■ **WORK INSTRUCTION**:
Of all the lines below, return only those starting with the line holding "Date: March 1st" and going on through the line holding "This is a hard", exactly as written.

Dataset entries
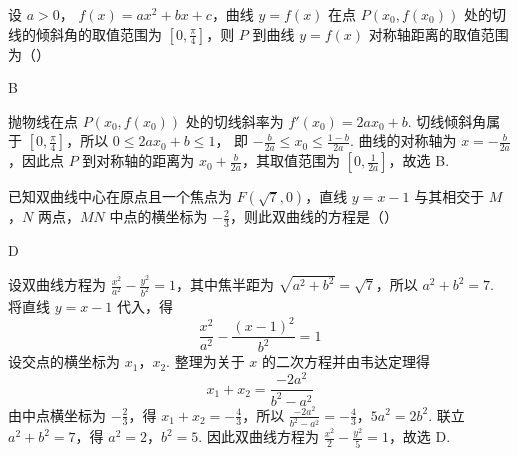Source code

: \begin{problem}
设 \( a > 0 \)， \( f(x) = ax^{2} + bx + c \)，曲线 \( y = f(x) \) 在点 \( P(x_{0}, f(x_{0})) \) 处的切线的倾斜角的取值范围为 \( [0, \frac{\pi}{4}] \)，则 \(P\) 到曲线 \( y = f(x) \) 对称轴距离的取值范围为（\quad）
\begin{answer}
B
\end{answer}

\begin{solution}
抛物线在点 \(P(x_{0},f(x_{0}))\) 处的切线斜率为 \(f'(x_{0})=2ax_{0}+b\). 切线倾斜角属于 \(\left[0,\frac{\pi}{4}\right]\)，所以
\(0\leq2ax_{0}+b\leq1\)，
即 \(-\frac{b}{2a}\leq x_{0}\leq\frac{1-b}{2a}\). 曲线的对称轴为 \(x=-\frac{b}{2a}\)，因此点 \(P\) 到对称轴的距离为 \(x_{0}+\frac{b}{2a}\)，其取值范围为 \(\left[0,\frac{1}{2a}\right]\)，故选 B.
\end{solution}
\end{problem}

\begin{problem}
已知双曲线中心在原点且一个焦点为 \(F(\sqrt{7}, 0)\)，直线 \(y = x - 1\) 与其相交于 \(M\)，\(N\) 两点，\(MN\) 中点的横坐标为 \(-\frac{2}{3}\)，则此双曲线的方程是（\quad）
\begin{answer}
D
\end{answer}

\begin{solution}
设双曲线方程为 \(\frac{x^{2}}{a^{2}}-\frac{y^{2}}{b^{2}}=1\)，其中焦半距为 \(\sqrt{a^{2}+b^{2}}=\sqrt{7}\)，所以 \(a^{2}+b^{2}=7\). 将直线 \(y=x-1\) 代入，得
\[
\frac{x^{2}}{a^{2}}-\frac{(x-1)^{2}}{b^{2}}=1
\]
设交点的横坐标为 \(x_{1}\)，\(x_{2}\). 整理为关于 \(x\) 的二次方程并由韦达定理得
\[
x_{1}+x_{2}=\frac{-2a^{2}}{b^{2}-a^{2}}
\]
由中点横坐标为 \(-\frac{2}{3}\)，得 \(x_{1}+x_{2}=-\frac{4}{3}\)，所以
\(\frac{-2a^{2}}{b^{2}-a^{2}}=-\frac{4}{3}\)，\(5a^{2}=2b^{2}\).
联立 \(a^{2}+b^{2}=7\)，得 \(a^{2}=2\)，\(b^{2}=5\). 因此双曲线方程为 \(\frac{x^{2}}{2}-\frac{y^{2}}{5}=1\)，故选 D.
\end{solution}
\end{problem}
--
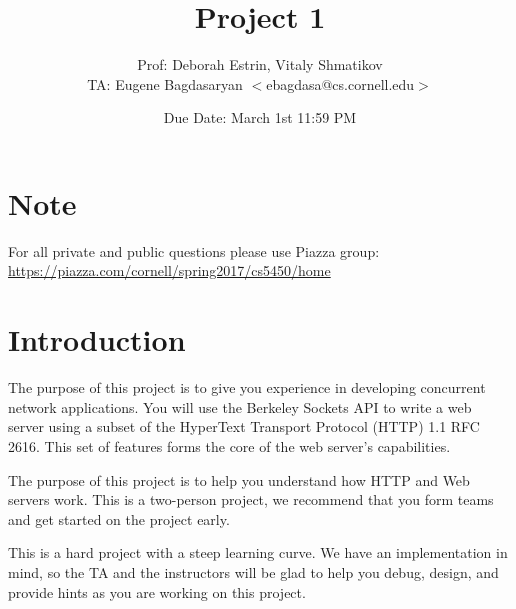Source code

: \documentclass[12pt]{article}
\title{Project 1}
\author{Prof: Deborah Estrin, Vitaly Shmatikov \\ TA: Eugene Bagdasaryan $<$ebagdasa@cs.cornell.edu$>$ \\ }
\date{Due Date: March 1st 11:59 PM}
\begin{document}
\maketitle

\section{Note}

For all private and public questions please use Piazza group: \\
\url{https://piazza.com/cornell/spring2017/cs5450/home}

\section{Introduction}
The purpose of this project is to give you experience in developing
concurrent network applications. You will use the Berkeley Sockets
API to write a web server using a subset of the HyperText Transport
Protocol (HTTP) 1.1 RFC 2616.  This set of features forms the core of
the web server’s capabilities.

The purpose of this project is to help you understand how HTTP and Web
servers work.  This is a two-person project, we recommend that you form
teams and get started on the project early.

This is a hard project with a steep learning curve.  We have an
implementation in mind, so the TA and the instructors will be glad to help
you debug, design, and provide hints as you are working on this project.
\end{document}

■ **TASK OUTPUT**:
\date{Due Date: March 1st 11:59 PM}
\begin{document}
\maketitle

\section{Note}

For all private and public questions please use Piazza group: \\
\url{https://piazza.com/cornell/spring2017/cs5450/home}

\section{Introduction}
The purpose of this project is to give you experience in developing
concurrent network applications. You will use the Berkeley Sockets
API to write a web server using a subset of the HyperText Transport
Protocol (HTTP) 1.1 RFC 2616.  This set of features forms the core of
the web server’s capabilities.

The purpose of this project is to help you understand how HTTP and Web
servers work.  This is a two-person project, we recommend that you form
teams and get started on the project early.

This is a hard project with a steep learning curve.  We have an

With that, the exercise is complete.